Activity: How many lines in these records hold the string "этапа"? State only that number.

---------- Data for the task ----------

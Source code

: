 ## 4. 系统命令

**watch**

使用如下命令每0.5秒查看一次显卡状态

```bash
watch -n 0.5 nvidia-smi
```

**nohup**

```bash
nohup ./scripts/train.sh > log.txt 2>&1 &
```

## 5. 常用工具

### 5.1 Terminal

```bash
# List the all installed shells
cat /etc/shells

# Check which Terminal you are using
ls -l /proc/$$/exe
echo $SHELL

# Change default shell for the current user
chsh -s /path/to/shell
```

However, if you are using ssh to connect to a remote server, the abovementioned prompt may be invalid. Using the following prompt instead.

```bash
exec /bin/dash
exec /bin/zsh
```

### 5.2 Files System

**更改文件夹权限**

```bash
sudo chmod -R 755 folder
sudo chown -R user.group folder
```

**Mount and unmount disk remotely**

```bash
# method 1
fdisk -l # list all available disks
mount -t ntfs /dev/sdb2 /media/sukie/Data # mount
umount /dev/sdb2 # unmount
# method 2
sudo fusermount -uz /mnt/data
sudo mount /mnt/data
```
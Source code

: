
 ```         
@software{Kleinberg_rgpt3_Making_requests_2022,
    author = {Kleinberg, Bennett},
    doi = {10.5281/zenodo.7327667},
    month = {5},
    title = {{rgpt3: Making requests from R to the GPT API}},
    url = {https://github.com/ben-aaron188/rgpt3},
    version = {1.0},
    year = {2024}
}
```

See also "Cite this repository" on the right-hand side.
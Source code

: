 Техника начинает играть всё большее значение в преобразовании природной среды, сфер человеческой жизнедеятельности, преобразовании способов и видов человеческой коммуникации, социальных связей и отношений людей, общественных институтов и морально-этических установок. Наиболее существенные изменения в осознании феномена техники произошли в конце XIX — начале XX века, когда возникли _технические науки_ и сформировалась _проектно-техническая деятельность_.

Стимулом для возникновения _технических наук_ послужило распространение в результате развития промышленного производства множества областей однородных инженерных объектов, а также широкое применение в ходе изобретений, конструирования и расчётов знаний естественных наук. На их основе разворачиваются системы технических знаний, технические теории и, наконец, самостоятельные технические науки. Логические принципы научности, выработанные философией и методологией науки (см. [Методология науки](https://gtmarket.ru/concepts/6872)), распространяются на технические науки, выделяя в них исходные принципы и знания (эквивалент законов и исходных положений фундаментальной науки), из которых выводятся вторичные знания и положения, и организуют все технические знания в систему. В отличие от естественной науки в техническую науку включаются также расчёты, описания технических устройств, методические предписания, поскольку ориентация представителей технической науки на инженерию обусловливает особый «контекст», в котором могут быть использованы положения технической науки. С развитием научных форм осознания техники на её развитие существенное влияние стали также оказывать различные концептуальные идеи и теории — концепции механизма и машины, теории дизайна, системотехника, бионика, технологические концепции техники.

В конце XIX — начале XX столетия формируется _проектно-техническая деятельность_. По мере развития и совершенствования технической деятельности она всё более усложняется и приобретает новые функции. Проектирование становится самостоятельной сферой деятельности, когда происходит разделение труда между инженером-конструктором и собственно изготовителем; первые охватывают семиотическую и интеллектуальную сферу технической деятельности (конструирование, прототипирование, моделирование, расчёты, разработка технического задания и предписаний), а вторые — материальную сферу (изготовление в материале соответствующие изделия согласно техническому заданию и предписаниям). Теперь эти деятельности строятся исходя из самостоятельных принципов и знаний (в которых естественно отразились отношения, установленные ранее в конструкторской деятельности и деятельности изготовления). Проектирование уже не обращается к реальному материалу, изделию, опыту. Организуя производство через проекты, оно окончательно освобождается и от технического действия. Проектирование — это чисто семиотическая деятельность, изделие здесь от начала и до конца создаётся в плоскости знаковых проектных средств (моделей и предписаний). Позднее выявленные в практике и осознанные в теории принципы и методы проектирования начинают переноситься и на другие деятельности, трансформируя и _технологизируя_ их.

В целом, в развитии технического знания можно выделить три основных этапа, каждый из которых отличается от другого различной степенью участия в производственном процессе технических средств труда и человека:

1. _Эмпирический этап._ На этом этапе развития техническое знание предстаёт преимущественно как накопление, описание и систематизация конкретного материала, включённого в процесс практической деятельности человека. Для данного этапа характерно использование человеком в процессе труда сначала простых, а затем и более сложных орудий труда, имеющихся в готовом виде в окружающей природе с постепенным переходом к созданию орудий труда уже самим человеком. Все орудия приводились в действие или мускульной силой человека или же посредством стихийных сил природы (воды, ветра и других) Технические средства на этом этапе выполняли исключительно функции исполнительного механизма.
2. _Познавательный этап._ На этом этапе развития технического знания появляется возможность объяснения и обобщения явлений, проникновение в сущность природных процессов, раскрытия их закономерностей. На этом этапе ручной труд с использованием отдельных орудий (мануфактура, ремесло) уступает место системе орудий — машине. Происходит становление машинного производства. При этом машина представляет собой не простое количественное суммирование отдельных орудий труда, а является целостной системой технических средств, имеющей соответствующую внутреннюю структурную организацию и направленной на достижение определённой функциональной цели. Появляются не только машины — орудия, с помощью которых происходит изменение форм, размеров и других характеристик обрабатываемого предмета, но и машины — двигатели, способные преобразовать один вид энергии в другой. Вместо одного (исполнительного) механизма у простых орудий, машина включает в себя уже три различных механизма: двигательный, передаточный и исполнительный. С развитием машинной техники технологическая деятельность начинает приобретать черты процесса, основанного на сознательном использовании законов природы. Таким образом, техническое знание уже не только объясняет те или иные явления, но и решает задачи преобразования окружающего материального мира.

----------

Output for this exercise: 2